SUMMARY OF THE INVENTION
[0010] To overcome the abovementioned drawbacks in conventional ink
jet recording apparatus, it is an object of the present invention
to provide an ink jet recording apparatus for properly adjusting
the ink amount even when emitting individually each ink and
realizing high-resolution image recording free of sandy parts and
uneven parts on the image surface.
[0011] Accordingly, to overcome the cited shortcomings, the
abovementioned object of the present invention can be attained by
ink jet recording apparatus described as follow.

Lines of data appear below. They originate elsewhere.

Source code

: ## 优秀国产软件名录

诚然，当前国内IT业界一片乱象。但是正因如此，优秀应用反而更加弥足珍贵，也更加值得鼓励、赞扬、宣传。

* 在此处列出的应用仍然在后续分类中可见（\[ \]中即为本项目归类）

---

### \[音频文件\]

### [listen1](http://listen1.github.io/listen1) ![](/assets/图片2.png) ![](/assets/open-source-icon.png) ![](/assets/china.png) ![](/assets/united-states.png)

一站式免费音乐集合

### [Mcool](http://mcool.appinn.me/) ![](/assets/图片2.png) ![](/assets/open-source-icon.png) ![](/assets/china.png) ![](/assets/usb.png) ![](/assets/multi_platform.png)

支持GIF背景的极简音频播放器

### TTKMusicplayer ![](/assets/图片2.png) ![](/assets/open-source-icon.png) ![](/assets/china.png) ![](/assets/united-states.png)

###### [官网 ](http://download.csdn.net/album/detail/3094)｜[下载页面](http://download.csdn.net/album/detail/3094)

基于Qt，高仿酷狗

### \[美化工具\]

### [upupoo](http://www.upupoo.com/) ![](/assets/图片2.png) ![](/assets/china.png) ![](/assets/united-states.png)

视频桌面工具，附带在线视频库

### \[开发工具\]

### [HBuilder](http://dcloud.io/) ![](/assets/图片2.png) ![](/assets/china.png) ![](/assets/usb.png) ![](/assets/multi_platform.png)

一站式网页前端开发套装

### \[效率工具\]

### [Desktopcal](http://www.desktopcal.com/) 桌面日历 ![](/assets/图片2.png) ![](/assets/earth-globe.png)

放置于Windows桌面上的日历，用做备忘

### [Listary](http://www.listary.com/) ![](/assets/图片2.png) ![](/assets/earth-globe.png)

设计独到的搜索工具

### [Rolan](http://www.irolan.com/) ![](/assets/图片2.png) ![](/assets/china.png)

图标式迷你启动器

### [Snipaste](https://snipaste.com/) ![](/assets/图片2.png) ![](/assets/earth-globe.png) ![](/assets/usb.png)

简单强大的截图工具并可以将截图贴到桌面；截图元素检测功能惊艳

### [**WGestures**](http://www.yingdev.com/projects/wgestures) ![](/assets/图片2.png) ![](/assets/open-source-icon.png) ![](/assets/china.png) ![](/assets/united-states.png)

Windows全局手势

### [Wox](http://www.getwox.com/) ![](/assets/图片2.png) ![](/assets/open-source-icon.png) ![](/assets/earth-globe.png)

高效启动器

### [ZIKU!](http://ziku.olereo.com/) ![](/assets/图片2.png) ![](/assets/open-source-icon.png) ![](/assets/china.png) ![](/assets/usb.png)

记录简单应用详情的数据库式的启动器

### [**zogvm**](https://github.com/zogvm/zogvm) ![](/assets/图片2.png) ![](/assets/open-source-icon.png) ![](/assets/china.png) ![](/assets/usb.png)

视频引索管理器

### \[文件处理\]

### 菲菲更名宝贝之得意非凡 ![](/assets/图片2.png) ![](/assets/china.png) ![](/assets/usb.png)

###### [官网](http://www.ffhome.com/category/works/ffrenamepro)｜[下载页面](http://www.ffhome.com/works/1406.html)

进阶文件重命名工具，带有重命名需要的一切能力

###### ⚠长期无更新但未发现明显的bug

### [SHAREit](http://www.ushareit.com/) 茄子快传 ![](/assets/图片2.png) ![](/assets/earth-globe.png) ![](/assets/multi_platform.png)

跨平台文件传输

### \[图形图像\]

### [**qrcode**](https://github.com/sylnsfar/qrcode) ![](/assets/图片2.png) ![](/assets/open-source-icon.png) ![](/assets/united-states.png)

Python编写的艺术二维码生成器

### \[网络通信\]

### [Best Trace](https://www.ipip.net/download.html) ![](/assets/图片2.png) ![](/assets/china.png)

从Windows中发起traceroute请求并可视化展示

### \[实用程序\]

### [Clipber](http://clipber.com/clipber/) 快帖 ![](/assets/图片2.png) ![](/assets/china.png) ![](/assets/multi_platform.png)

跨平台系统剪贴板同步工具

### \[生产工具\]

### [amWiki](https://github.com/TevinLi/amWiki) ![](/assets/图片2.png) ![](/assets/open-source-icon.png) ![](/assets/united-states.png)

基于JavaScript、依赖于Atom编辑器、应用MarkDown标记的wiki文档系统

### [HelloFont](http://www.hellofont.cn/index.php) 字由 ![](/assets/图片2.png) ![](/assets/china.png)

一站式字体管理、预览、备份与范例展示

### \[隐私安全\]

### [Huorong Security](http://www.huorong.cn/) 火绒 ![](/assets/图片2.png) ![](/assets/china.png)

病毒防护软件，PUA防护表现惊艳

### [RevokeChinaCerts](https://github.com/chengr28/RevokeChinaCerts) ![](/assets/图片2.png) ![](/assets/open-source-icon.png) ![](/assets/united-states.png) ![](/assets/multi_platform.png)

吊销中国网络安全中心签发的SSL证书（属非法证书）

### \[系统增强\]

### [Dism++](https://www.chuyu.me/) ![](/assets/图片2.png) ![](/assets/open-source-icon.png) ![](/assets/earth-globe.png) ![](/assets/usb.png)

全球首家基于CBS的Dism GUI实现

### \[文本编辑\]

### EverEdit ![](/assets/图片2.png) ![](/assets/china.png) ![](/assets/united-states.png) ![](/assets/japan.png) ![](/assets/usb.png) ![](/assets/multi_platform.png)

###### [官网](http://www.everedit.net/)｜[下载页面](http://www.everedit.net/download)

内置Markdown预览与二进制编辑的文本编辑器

[0012] (1) An inkjet recording apparatus, comprising: a recording
head to emit a photo-curing ink, to be cured by irradiating a
light, onto a recording medium; a light irradiating device having a
light source that irradiates the light onto the photo-curing ink
emitted by the recording head; and a controlling section to
determine a maximum recording rate, so that the maximum recording
rate is set at a value in a range of 80-90% when a recording rate
of whole pixels to be recorded for every unicolor is set at
100%.
[0013] (2) The inkjet recording apparatus of item 1, wherein the
controlling section determines the maximum recording rate for every
unicolor corresponding to a kind of the recording medium to be
employed.
[0014] (3) The inkjet recording apparatus of item 1, wherein the
controlling section determines the maximum recording rate for every
unicolor corresponding to a resolution.
[0015] (4) The inkjet recording apparatus of item 1, further
comprising: a measuring section to measure at least one of a
temperature and a humidity around a peripheral area of the
recording head; wherein the controlling section determines the
maximum recording rate for every unicolor corresponding to at least
one of the temperature and the humidity measured by the measuring
section.
[0016] (5) The inkjet recording apparatus of item 1, further
comprising: an irradiation intensity measuring section to measure
an irradiation intensity of the light irradiated by the light
irradiating device; wherein the controlling section determines the
maximum recording rate for every unicolor corresponding to the
irradiation intensity measured by the irradiation intensity
measuring section.
[0017] (6) The inkjet recording apparatus of item 1, wherein the
controlling section determines the maximum recording rate for every
unicolor corresponding to a recording velocity at a time of a
recording operation.
[0018] (7) The inkjet recording apparatus of item 1, wherein the
recording head corresponds to each of a plurality of recording
heads and the photo-curing ink corresponds to each of a plurality
of photo-curing inks, colors of which are different from each
other; and wherein each of the plurality of recording heads is
disposed for each of the plurality of photo-curing inks and the
controlling section determines the maximum recording rate for every
unicolor corresponding to a kind of the photo-curing ink.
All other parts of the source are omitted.